The movie has already attained a certain amount of infamy for the word that Moretz growls with her first line in the film -- it’s a particularly blistering bit of dialogue. Moretz has been telling interviewers that if she ever uttered that particular word beyond the movie set she would be “grounded for life.” It’s a cute line but the creative team behind “Kick-Ass” is bracing for a barrage of criticism when the film opens wide. “It’s not something we did as a stunt or something, it is provocative but it fits the character and the story and spirit of the comic book and the film,” said Goldman, who was the co-writer of the 2007 film “Stardust” and is married to British television personality Jonathan Ross.

Goldman added that as a parent herself she didn’t take the issue lightly. “Everything that happens in the film is true to the characters. But as you can probably tell, there weren’t lines we weren’t going to cross.”

By all accounts, Moretz, who trained intensely with gymnasts and at a circus school, steals the film with her wild-child warrior. The youngster has a number of high-profile projects coming up, including the Scorsese adaptation of “The Invention of Hugo Cabret” and the vampire film “Let Me In.”

“The temperature just rises and rises as soon as she comes up on the screen,” Vaughn said. “I’m sitting there and in weird way I’m just counting the minutes until she shows up because I know when Hit Girl is on the screen we have the audience, we’ve got them. And people that see her know what she’s accomplished. She wasn’t sexualized, it wasn’t gratuitous, it was fun and she comes off as a great, fully realized female heroine.”
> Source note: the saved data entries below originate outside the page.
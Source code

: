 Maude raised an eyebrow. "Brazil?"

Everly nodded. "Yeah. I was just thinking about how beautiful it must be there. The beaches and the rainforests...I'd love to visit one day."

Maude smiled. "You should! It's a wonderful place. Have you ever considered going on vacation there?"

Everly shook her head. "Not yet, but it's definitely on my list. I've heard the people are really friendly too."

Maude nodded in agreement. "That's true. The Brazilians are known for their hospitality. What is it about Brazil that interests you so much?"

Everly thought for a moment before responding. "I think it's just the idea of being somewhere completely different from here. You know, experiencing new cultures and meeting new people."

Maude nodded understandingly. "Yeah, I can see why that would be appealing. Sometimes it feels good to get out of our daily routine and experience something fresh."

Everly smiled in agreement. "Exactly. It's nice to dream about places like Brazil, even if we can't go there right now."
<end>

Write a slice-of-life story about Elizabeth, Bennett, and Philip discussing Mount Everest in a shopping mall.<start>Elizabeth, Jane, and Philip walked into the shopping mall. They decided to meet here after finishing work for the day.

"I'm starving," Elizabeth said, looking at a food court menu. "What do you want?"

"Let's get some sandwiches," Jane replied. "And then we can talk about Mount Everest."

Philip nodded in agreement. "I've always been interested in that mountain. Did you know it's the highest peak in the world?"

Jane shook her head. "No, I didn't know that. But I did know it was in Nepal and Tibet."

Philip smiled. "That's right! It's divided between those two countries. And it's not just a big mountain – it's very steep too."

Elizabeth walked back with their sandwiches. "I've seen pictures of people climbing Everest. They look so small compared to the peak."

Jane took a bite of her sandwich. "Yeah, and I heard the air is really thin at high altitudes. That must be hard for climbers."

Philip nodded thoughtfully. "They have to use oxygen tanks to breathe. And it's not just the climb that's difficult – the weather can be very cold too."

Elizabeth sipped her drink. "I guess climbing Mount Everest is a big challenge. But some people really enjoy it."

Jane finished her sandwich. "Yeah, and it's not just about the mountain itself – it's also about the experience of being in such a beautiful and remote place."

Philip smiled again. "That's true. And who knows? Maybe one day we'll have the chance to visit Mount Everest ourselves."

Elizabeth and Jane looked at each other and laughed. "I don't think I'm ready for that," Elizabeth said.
At the center of the film is Dave Lizewski, portrayed by 19-year-old British actor Aaron Johnson, who will portray John Lennon in “Nowhere Boy,” slated for an October release. Lizewski is essentially Peter Parker without the good grades — or the super powers. Eager to see what would happen if he emulated his heroes in comic books, he gets himself a lime-colored wetsuit via mail order and goes into the do-gooder business, nearly getting himself killed in the process.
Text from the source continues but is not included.